Snobbery and Stimulus

Jul 05, 2012 07:07

This subject is only incidentally related to stimulus and recovery, but it is still related. I like to make connections between different fields of thought. In adolescent psychology, we learn about the history of education, since public education is the defining epoch of development in Western youth psychology. The labor rights movement prevented people from working children to the bone, and forced employers to hire men to do men's work, and pay them a man's wage. This resulted in a bunch of kids without jobs, so we had to do something with them. This "thing" became junior and/or senior high school. Essentially, higher-grade primary education was a warehousing project designed to keep kids in check while waiting to enter the working economy.

Up until then, "high school" or its equivalent was something privileged kids got to attend. Or perhaps one gifted child in your family would stay in education, while the other children went to work. With the uniform enrollment of compulsory education, however, privilege became democratized, in a sense. We learned to look down on working folk in favor of educated folk. Staying in school became the aspiration and the ideal. This isn't wrong-headed per se, but it is a bit... remiss in its remembrance of why we "stayed in school". We didn't stay in school to become better people, or to enhance critical thinking, or to have a "vibrant democracy" (indeed, a "vibrant democracy" needs education at the baccaleureate level like a dogs needs to learn trigonometry to be a good dog.) We stayed in school because people were using child labor against adults and destroying society in the process. Child labor destroyed the family unit, undermined parental authority, and blurred the distinction between "fathers" and "bosses".

Education is important to a democracy, but we shouldn't then just automatically accept the idea that college education is important to a democracy. Remember, when everyone made those glittery quotes about democracy and education, they were making it from a standpoint of an 8th grade (or its equivalent) minimum. That is, people need to be literate, they didn't need to be college grads. We take literacy for granted, but literacy is 90 percent of what is meant by sustaining a democracy.

Whereas child labor did terrible things to people, and to families, institutionalized schooling has its own side effects. Rather than return children to their families, we handed them over to teachers and administrators, which has its own disagreeable bourgeois side-effects; namely the idea that working in an office is the penultimate end of every man, woman and child, and anything less means you're a lesser breed. (I speak of the bourgeois in cultural terms, not economic.)

So now it is the case that we find ourselves ridden with student debt and calls for government subsidy and support to help more people go to college. But going to college isn't a productive thing. We're essentially paying people not to work, or rather borrowing against the future so we don't have to work now. In any case, you're taking on more debt to reduce the productive output/capacity of a population. When you do that, you're not making up ground, you're just losing it.

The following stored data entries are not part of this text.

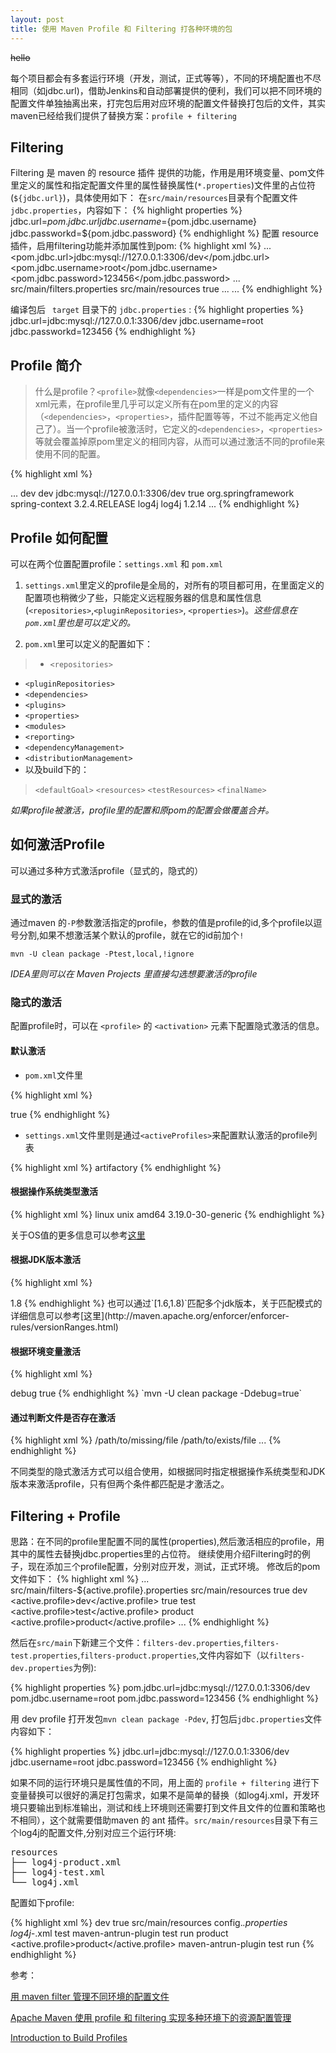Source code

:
 ```yaml
---
layout: post 
title: 使用 Maven Profile 和 Filtering 打各种环境的包
---
```


~~hello~~

每个项目都会有多套运行环境（开发，测试，正式等等），不同的环境配置也不尽相同（如jdbc.url)，借助Jenkins和自动部署提供的便利，我们可以把不同环境的配置文件单独抽离出来，打完包后用对应环境的配置文件替换打包后的文件，其实maven已经给我们提供了替换方案：`profile + filtering`

## Filtering
Filtering 是 maven 的 resource 插件 提供的功能，作用是用环境变量、pom文件里定义的属性和指定配置文件里的属性替换属性(`*.properties`)文件里的占位符(`${jdbc.url}`)，具体使用如下：
在`src/main/resources`目录有个配置文件`jdbc.properties`，内容如下：
{% highlight properties %}
jdbc.url=${pom.jdbc.url}
jdbc.username=${pom.jdbc.username}
jdbc.passworkd=${pom.jdbc.password}
{% endhighlight %}
配置 resource 插件，启用filtering功能并添加属性到pom:
{% highlight xml %}
<project>
    ...
    <!-- 用pom里定义的属性做替换 -->  
    <properties>
        <pom.jdbc.url>jdbc:mysql://127.0.0.1:3306/dev</pom.jdbc.url>
        <pom.jdbc.username>root</pom.jdbc.username>
        <pom.jdbc.password>123456</pom.jdbc.password>
    </properties>
    <build>
      ...
        <!-- 可以把属性写到文件里,用属性文件里定义的属性做替换 -->
        <filters>
            <filter>src/main/filters.properties</filter>
        </filters>
        <resources>
          <resource>
            <directory>src/main/resources</directory>
            <filtering>true</filtering>
          </resource>
        </resources>
        ...
    </build>
    ...
</project>
{% endhighlight %}

编译包后 ` target` 目录下的 `jdbc.properties` :
{% highlight properties %}
jdbc.url=jdbc:mysql://127.0.0.1:3306/dev
jdbc.username=root
jdbc.passworkd=123456
{% endhighlight %}

## Profile 简介
> 什么是profile？`<profile>`就像`<dependencies>`一样是pom文件里的一个xml元素，在profile里几乎可以定义所有在pom里的定义的内容（`<dependencies>`，`<properties>`，插件配置等等，不过不能再定义他自己了）。当一个profile被激活时，它定义的`<dependencies>`，`<properties>`等就会覆盖掉原pom里定义的相同内容，从而可以通过激活不同的profile来使用不同的配置。

{% highlight xml %}
<!-- profile 的感性认识 -->
<project>
    ...
    <profiles>
      <profile>
        <id>dev</id>
        <properties>
            <active.profile>dev</active.profile>
            <pom.jdbc.url>jdbc:mysql://127.0.0.1:3306/dev</pom.jdbc.url>
        </properties>
        <activation>
            <activeByDefault>true</activeByDefault>
        </activation>
        <dependencies>
            <dependency>
                <groupId>org.springframework</groupId>
                <artifactId>spring-context</artifactId>
                <version>3.2.4.RELEASE</version>
            </dependency>
        <dependencies>
      </profile>
    </profiles>
    <dependencies>
        <dependency>
            <groupId>log4j</groupId>
            <artifactId>log4j</artifactId>
            <version>1.2.14</version>
        </dependency>
    </dependencies>
    ...
</project>
{% endhighlight %}

## Profile 如何配置
可以在两个位置配置profile：`settings.xml` 和 `pom.xml`

1. `settings.xml`里定义的profile是全局的，对所有的项目都可用，在里面定义的配置项也稍微少了些，只能定义远程服务器的信息和属性信息(`<repositories>`,`<pluginRepositories>`, `<properties>`)。*这些信息在`pom.xml`里也是可以定义的。*

2. `pom.xml`里可以定义的配置如下：

> - `<repositories>`
 - `<pluginRepositories>`
 - `<dependencies>`
 - `<plugins>`
 - `<properties>`
 - `<modules>`
 - `<reporting>`
 - `<dependencyManagement>`
 - `<distributionManagement>`
 - 以及build下的：
>  `<defaultGoal>`
`<resources>`
`<testResources>`
`<finalName>`

*如果profile被激活，profile里的配置和原pom的配置会做覆盖合并。*

## 如何激活Profile
可以通过多种方式激活profile（显式的，隐式的）
### 显式的激活
通过maven 的`-P`参数激活指定的profile，参数的值是profile的id,多个profile以逗号分割,如果不想激活某个默认的profile，就在它的id前加个`!` 

`mvn -U clean package -Ptest,local,!ignore`

*IDEA里则可以在 Maven Projects 里直接勾选想要激活的profile*

### 隐式的激活

配置profile时，可以在 `<profile>` 的 `<activation>` 元素下配置隐式激活的信息。

#### 默认激活

- `pom.xml`文件里

{% highlight xml %}
<!-- 默认激活 -->
<profiles>
  <profile>
    <activation>
        <activeByDefault>true</activeByDefault>
    </activation>
  </profile>
</profiles>
{% endhighlight %}

- `settings.xml`文件里则是通过`<activeProfiles>`来配置默认激活的profile列表

{% highlight xml %} 
<activeProfiles>
    <activeProfile>artifactory</activeProfile>
</activeProfiles>
{% endhighlight %}

#### 根据操作系统类型激活

{% highlight xml %}
<profiles>
    <profile>
        <activation>
            <os>
                <!-- 不必指定所有信息 -->
                <name>linux</name>
                <family>unix</family>
                <arch>amd64</arch>
                <version>3.19.0-30-generic</version>
            </os>
      </activation>
    </profile>
</profiles>
{% endhighlight %}

关于OS值的更多信息可以参考[这里](http://maven.apache.org/enforcer/enforcer-rules/requireOS.html)

#### 根据JDK版本激活
{% highlight xml %}
<!-- 如果jdk的版本为1.8则激活该profile -->
<profiles>
  <profile>
    <activation>
      <jdk>1.8</jdk>
    </activation>
    </profile>
</profiles>
{% endhighlight %}
也可以通过`[1.6,1.8)`匹配多个jdk版本，关于匹配模式的详细信息可以参考[这里](http://maven.apache.org/enforcer/enforcer-rules/versionRanges.html)

#### 根据环境变量激活
{% highlight xml %}
<!-- 如果环境变量里有`debug`且它的值为` true`则激活 -->
<!-- 也可以不指定`<value>`元素, 则只有环境变量里有`debug`就激活 -->
<profiles>
  <profile>
    <activation>
      <property>
        <name>debug</name>
        <value>true</value>
      </property>
    </activation>
  </profile>
</profiles>
{% endhighlight %}
`mvn -U clean package -Ddebug=true`

#### 通过判断文件是否存在激活
{% highlight xml %}
<profiles>
  <profile>
    <activation>
      <file>
        <missing>/path/to/missing/file</missing>
        <exists>/path/to/exists/file</exists>
      </file>
    </activation>
    ...
  </profile>
</profiles>
{% endhighlight %}

不同类型的隐式激活方式可以组合使用，如根据同时指定根据操作系统类型和JDK版本来激活profile，只有但两个条件都匹配是才激活之。

## Filtering + Profile
思路：在不同的profile里配置不同的属性(properties),然后激活相应的profile，用其中的属性去替换jdbc.properties里的占位符。
继续使用介绍Filtering时的例子，现在添加三个profile配置，分别对应开发，测试，正式环境。
修改后的pom文件如下：
{% highlight xml %}
<project>
...
<build>
    <filters>
        <filter>src/main/filters-${active.profile}.properties</filter>
    </filters>
    <resources>
        <resource>
            <directory>src/main/resources</directory>
                <filtering>true</filtering>
        </resource>
    </resources>
</build>
<profiles>
    <profile>
        <id>dev</id>
        <properties>
            <active.profile>dev</active.profile>
        </properties>
        <!-- 把当前profile设置为默认profile，可以同时这是多个为默认-->
        <activation>
            <activeByDefault>true</activeByDefault>
        </activation>
    </profile>
    <profile>
        <id>test</id>
        <properties>
            <active.profile>test</active.profile>
        </properties>
    </profile>
    <profile>
        <id>product</id>
        <properties>
            <active.profile>product</active.profile>
        </properties>
    </profile>
...
</project>
{% endhighlight %}

然后在`src/main`下新建三个文件：`filters-dev.properties`,`filters-test.properties`,`filters-product.properties`,文件内容如下（以`filters-dev.properties`为例):

{% highlight properties %}
pom.jdbc.url=jdbc:mysql://127.0.0.1:3306/dev
pom.jdbc.username=root
pom.jdbc.password=123456
{% endhighlight %}

用 dev profile 打开发包`mvn clean package -Pdev`, 打包后`jdbc.properties`文件内容如下：

{% highlight properties %}
jdbc.url=jdbc:mysql://127.0.0.1:3306/dev
jdbc.username=root
jdbc.password=123456
{% endhighlight %}

如果不同的运行环境只是属性值的不同，用上面的 `profile + filtering` 进行下变量替换可以很好的满足打包需求，如果不是简单的替换（如log4j.xml，开发环境只要输出到标准输出，测试和线上环境则还需要打到文件且文件的位置和策略也不相同），这个就需要借助maven 的 ant 插件。`src/main/resources`目录下有三个log4j的配置文件,分别对应三个运行环境:

<pre>
resources
├── log4j-product.xml
├── log4j-test.xml
└── log4j.xml
</pre>

配置如下profile:

{% highlight xml %}
<profiles>
        <profile>
            <id>dev</id>
            <activation>
                <activeByDefault>true</activeByDefault>
            </activation>
            <build>
                <resources>
                    <resource>
                        <directory>src/main/resources</directory>
                        <excludes>
                            <exclude>config.*.properties</exclude>
                            <exclude>log4j-*.xml</exclude>
                        </excludes>
                    </resource>
                </resources>
            </build>
        </profile>
        <profile>
            <id>test</id>
            <build>
                <plugins>
                    <plugin>
                        <artifactId>maven-antrun-plugin</artifactId>
                        <executions>
                            <execution>
                                <phase>test</phase>
                                <goals>
                                    <goal>run</goal>
                                </goals>
                                <configuration>
                                    <tasks>
                                        <delete file="${project.build.outputDirectory}/log4j.xml"/>
                                        <delete file="${project.build.outputDirectory}/log4j-product.xml"/>
                                        <move file="${project.build.outputDirectory}/log4j-test.xml"
                                              tofile="${project.build.outputDirectory}/log4j.xml"/>
                                    </tasks>
                                </configuration>
                            </execution>
                        </executions>
                    </plugin>
                </plugins>
            </build>
        </profile>
        <profile>
            <id>product</id>
            <properties>
                <active.profile>product</active.profile>
            </properties>
            <build>
                <plugins>
                    <plugin>
                        <artifactId>maven-antrun-plugin</artifactId>
                        <executions>
                            <execution>
                                <phase>test</phase>
                                <goals>
                                    <goal>run</goal>
                                </goals>
                                <configuration>
                                    <tasks>
                                        <delete file="${project.build.outputDirectory}/log4j.xml"/>
                                        <delete file="${project.build.outputDirectory}/log4j-test.xml"/>
                                        <move file="${project.build.outputDirectory}/log4j-product.xml"
                                              tofile="${project.build.outputDirectory}/log4j.xml"/>
                                    </tasks>
                                </configuration>
                            </execution>
                        </executions>
                    </plugin>
                </plugins>
            </build>
        </profile>
{% endhighlight %}

参考：

[用 maven filter 管理不同环境的配置文件](http://www.cnblogs.com/1si2/p/maven_filter.html)

[Apache Maven 使用 profile 和 filtering 实现多种环境下的资源配置管理](http://archboy.org/2012/05/21/apache-maven-profile-filtering-multiple-build-environments/)

[Introduction to Build Profiles](http://maven.apache.org/guides/introduction/introduction-to-profiles.html)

We must not be deceived by the patronizing "respect" shown to the working class by bourgeois liberals and their ilk, either. Working for a living, rather laboring for a living is "respectable" in the sense that "other people do it and god bless them." Much like welfare, elements of the bourgeois "support" welfare if only because "Oh we'll never need it ourselves." It's something "other people" have to worry about, but you'll never take it, because, well, because you're better than that.

In much the same way, people "support" trades the way they support inter-racial marriage. It's fine, in theory, as long as their kids don't get involved with it. Oh we all respect a carpenter sure, but it's not like we want our kids to be carpenters. We spent all that time and money saving up for college! The only solution to this is once again forced enrollment. High school should end at the age of 16, and we should all be forced into a trade for two-years training time. If you want to go to college fine, but we ain't paying for it. This isn't tyrannical, or at least it isn't any more tyrannical than what we already have: forcing every child into 4 years of college prep for no particular reason other than it sounds good. In reality, we're prepping every child for a lifetime of mortgaged education expenses. Indeed, education debt cannot be bankrupted away. The mortgage is not on a piece of property, it is on your life, your soul, your person.

How will this help the economy? Well, for once it will boost wage receipts and reduce debt load. This helps us spend more money rather than take on more debt. It helps remain freer from the clutches of banks, and maintain some semblance of autonomy from the financial elite (however fleeting). Education is the next bubble, people have already said. Financing college is the new real estate, and we know how that works out.